Agents can also remember across runs. Memory is plain markdown: each run appends a timestamped entry to a file sitting next to the config. No database, no schema migration. If something looks wrong, you open the file and edit it.
What it's not
Not a framework. Not a platform. Not a chat window. Not a SaaS dashboard with an "Agents" tab and a usage graph you'll check twice before forgetting it exists.
Axe aims for minimal dependencies. It's a single binary, no daemon running in the background, no runtime to install. It just runs wherever you drop it. Licensed as Apache 2.0 and free forever, pull requests welcome.
Axe is the executor, not the scheduler. Use cron, git hooks, entr, fswatch, whatever you already have. Axe doesn't want to own your workflow. It wants to run one agent, cleanly, and get out of the way.
If you want agents to feel like infrastructure instead of products you have to babysit, that's what this is for.
The repo is at github.com/jrswab/axe.
Go try it. Build something weird with it like a commit message writer, a nightly changelog summarizer, whatever you keep doing manually.
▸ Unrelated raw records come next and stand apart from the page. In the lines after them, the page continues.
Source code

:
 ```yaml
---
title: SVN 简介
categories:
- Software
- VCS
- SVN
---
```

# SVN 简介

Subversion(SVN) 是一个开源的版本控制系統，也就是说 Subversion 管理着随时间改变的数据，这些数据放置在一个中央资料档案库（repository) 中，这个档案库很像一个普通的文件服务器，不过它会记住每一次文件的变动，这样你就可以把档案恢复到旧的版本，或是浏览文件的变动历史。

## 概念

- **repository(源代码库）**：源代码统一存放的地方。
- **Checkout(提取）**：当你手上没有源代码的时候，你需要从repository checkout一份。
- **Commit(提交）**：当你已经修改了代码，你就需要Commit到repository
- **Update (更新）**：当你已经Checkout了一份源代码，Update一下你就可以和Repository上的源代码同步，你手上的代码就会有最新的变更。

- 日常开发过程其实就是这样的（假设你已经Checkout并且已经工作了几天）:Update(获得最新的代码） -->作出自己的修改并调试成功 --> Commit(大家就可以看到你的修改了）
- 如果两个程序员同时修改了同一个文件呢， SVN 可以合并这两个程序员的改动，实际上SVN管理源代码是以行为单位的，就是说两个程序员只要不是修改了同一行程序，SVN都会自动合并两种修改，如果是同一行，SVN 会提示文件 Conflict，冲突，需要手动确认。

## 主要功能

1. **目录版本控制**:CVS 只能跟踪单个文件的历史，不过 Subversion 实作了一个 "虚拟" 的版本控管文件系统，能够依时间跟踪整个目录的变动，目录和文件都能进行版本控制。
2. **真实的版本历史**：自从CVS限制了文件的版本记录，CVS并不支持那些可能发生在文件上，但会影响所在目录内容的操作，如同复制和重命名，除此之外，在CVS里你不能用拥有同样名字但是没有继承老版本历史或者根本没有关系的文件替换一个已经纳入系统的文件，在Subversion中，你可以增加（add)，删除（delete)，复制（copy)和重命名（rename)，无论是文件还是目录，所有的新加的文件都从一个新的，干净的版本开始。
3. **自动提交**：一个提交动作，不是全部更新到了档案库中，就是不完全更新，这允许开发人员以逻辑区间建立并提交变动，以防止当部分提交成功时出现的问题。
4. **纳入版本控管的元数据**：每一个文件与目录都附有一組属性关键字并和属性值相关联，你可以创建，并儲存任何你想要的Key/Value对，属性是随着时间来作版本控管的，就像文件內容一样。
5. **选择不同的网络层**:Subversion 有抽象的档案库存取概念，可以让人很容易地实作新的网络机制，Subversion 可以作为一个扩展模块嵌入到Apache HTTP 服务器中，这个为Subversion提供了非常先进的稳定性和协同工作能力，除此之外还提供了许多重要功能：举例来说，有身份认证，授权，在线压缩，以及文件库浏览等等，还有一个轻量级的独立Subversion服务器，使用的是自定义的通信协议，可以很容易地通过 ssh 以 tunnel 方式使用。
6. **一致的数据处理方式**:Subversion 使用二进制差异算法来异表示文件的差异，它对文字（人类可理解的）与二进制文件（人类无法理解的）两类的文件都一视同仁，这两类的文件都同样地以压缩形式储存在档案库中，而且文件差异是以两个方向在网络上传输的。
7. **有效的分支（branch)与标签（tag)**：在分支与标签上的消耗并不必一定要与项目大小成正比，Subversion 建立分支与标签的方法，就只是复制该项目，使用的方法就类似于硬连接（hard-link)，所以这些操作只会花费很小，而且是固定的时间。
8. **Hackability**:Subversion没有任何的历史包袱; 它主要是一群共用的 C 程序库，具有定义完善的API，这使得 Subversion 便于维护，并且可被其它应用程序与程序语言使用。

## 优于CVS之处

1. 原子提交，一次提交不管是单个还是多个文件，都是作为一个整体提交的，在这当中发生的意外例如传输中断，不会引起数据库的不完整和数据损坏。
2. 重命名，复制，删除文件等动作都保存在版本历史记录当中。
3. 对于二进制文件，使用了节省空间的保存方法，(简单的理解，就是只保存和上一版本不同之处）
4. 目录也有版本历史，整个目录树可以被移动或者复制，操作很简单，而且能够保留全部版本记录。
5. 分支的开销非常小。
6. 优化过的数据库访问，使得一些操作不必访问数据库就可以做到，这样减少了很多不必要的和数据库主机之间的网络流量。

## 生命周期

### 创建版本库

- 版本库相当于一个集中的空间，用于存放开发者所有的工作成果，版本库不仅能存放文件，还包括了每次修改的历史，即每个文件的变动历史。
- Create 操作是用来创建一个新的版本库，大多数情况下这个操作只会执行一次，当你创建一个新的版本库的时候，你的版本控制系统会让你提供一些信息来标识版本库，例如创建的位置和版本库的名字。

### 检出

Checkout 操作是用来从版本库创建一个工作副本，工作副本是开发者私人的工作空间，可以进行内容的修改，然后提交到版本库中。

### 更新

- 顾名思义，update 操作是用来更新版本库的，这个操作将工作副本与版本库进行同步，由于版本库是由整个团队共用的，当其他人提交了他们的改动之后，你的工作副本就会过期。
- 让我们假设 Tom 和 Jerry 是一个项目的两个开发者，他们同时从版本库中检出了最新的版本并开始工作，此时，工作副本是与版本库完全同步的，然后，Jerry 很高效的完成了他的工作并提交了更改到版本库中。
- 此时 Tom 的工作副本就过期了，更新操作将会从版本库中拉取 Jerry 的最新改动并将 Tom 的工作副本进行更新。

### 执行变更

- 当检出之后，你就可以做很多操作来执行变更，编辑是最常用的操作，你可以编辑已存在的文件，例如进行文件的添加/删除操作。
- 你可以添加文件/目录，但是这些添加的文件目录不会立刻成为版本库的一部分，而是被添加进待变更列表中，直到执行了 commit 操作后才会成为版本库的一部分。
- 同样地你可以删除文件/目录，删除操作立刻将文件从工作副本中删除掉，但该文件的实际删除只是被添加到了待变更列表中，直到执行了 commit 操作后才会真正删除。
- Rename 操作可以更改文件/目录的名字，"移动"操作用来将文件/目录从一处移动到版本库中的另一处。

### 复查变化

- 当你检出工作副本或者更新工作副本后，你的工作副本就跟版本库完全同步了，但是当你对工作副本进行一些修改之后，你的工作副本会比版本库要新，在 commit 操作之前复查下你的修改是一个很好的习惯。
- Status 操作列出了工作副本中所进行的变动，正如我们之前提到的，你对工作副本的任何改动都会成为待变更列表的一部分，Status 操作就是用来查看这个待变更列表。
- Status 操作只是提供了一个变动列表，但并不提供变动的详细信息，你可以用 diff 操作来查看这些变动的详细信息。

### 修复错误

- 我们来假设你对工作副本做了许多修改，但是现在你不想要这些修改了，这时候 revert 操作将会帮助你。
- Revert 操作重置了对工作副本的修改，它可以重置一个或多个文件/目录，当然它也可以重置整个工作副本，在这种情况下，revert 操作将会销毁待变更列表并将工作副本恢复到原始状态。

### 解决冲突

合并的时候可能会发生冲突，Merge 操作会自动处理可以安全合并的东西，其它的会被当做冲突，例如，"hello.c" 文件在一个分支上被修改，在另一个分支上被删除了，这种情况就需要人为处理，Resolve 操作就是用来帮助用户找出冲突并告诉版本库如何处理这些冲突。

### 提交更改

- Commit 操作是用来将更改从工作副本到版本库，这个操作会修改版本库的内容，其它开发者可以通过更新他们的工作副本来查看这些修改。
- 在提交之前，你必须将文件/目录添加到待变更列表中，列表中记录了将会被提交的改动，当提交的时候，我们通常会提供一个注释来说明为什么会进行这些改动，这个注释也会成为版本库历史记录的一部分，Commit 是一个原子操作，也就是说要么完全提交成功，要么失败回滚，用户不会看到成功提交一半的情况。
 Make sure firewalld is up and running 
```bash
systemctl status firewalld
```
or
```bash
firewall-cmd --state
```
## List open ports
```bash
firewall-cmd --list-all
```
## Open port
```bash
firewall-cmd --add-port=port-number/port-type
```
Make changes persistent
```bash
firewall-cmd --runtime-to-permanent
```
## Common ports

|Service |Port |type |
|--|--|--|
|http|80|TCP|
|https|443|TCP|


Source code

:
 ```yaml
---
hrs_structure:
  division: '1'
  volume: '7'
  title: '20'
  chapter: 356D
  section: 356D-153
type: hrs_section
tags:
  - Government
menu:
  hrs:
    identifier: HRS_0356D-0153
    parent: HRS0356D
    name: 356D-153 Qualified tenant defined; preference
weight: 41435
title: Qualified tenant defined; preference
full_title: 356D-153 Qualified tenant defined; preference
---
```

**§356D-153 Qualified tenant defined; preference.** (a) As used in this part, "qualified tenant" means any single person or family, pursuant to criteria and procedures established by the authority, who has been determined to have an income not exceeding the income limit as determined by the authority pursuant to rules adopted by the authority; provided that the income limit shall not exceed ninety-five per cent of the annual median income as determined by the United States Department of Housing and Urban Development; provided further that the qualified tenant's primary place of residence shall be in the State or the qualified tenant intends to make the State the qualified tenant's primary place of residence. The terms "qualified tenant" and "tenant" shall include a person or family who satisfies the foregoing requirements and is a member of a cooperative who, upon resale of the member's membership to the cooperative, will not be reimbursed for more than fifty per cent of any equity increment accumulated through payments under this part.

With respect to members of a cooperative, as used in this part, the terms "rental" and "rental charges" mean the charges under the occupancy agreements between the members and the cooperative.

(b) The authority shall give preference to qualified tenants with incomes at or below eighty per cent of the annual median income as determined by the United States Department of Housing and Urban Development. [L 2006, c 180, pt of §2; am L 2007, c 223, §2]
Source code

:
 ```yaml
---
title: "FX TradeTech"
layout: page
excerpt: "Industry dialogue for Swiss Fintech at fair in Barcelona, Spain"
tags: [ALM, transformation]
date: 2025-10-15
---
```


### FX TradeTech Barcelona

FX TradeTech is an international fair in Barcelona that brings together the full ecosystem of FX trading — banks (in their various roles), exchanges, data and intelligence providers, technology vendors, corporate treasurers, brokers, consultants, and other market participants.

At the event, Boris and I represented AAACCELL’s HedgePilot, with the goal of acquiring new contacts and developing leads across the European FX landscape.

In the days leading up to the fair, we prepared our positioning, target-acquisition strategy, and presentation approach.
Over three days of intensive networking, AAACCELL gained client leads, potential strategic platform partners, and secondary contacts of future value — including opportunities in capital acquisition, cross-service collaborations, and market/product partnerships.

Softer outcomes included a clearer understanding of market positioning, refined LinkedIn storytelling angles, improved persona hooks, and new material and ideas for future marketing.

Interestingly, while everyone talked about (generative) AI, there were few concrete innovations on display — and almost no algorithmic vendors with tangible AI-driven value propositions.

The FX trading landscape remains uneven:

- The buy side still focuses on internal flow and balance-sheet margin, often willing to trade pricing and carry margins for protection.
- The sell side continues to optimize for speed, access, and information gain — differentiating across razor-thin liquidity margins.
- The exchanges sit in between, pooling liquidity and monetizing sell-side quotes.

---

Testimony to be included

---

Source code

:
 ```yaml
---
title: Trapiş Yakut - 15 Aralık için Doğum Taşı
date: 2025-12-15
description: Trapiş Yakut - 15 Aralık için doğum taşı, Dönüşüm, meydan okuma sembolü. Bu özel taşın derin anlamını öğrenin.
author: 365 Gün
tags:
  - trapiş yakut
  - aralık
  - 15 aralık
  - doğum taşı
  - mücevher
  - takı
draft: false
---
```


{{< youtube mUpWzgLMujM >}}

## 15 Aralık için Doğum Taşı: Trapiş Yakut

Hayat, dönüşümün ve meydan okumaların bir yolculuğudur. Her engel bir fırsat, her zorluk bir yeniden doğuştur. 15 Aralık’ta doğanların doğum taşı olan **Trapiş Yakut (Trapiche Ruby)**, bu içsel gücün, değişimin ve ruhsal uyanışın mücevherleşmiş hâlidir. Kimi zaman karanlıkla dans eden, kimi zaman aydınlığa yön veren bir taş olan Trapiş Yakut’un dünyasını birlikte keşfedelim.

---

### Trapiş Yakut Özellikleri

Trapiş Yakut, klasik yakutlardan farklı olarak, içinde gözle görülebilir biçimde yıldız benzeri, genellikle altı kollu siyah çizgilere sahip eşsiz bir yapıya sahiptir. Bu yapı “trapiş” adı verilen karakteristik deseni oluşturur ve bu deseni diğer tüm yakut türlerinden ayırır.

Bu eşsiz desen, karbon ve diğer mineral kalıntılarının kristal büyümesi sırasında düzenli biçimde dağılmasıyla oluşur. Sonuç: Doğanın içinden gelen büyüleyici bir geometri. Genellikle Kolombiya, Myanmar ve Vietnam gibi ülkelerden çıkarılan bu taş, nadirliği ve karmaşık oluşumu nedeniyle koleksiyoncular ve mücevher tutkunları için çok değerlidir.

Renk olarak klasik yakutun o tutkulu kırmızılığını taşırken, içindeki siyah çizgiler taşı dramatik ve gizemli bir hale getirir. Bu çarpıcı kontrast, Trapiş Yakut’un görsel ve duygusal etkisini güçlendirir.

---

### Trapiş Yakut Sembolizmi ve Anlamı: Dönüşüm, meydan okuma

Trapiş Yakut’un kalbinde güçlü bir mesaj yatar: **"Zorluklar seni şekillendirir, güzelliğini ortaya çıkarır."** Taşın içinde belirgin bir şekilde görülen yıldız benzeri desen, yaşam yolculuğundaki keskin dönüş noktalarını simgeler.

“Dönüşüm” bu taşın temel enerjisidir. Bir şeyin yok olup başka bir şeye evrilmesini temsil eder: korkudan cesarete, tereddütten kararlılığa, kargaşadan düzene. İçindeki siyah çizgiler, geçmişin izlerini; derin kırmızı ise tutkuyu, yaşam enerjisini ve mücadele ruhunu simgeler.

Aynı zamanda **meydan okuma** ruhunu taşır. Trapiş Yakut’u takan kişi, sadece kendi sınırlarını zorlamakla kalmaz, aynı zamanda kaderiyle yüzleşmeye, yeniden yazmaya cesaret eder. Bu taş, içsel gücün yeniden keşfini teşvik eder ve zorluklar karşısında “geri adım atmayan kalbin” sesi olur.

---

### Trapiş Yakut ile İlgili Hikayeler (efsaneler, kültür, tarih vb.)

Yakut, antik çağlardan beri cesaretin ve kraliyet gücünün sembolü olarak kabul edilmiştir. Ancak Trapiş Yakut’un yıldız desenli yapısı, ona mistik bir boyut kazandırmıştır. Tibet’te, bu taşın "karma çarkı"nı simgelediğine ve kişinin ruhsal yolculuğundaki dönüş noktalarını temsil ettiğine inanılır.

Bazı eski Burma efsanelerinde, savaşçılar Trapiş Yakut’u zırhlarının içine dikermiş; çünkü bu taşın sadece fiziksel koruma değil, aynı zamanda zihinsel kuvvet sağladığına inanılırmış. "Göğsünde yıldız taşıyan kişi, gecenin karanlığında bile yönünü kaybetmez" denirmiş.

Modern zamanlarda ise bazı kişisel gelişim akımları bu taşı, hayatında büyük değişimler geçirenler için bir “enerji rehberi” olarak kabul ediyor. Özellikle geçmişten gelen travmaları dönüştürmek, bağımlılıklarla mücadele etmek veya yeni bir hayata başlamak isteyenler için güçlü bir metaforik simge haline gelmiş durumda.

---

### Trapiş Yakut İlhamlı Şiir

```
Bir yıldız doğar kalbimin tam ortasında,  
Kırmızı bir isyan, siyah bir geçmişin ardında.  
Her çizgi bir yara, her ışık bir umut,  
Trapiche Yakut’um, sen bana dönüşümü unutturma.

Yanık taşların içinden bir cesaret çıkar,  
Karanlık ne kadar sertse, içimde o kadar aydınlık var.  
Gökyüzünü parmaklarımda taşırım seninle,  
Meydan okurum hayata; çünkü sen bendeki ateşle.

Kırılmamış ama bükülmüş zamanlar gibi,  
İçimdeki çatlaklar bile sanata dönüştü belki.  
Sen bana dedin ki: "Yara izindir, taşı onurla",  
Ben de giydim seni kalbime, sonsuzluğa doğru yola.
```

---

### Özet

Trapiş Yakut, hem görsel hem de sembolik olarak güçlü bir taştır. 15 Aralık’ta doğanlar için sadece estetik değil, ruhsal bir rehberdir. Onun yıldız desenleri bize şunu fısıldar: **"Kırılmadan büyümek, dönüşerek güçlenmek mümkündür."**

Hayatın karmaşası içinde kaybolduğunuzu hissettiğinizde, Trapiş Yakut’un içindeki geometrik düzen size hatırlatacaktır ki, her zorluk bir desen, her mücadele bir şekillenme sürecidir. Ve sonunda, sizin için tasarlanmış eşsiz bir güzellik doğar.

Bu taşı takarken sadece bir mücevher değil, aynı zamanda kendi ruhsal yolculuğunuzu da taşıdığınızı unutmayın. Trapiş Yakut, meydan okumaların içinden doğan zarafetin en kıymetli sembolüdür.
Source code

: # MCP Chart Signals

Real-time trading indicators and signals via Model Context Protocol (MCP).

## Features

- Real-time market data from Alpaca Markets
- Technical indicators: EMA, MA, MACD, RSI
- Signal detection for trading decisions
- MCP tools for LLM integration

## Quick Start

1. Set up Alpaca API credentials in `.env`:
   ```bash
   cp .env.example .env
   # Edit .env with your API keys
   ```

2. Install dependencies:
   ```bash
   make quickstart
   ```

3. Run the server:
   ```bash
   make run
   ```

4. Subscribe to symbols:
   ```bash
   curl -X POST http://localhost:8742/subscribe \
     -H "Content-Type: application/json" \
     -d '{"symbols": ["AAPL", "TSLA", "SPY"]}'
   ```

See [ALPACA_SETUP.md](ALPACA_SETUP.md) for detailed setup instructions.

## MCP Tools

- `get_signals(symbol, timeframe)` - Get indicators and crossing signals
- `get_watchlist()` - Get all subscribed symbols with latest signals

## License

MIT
If it saves you from being the scheduler, the context manager, and the output parser all at once. That's the whole point.
Top comments (25)
the "new job I didn't apply for" framing is exactly right. I run 10+ agents daily and the biggest shift was accepting that your job becomes context architecture rather than task execution. the Unix pipe analogy is sharp - agents that behave like well-behaved CLI tools are way easier to orchestrate than chat-based ones. fire-and-forget only works when you trust the output contract
This is a solid and inspiring solution @jrswab. I've been solving a similar problem from the other side: instead of a standalone runner, I use Claude Code's hook system (PreCompact, PostToolUse, SessionStart) to embed automation directly into the coding session. Auto-formatting on edit, WIP state persistence before context compaction, checkpoint restore on new sessions.
Your approach is tool-agnostic and composable across any workflow. However, from my perspective, hooks go deeper but stay locked to one ecosystem. Curious if you've considered bridging the two, e.g. triggering Axe agents from within editor hooks?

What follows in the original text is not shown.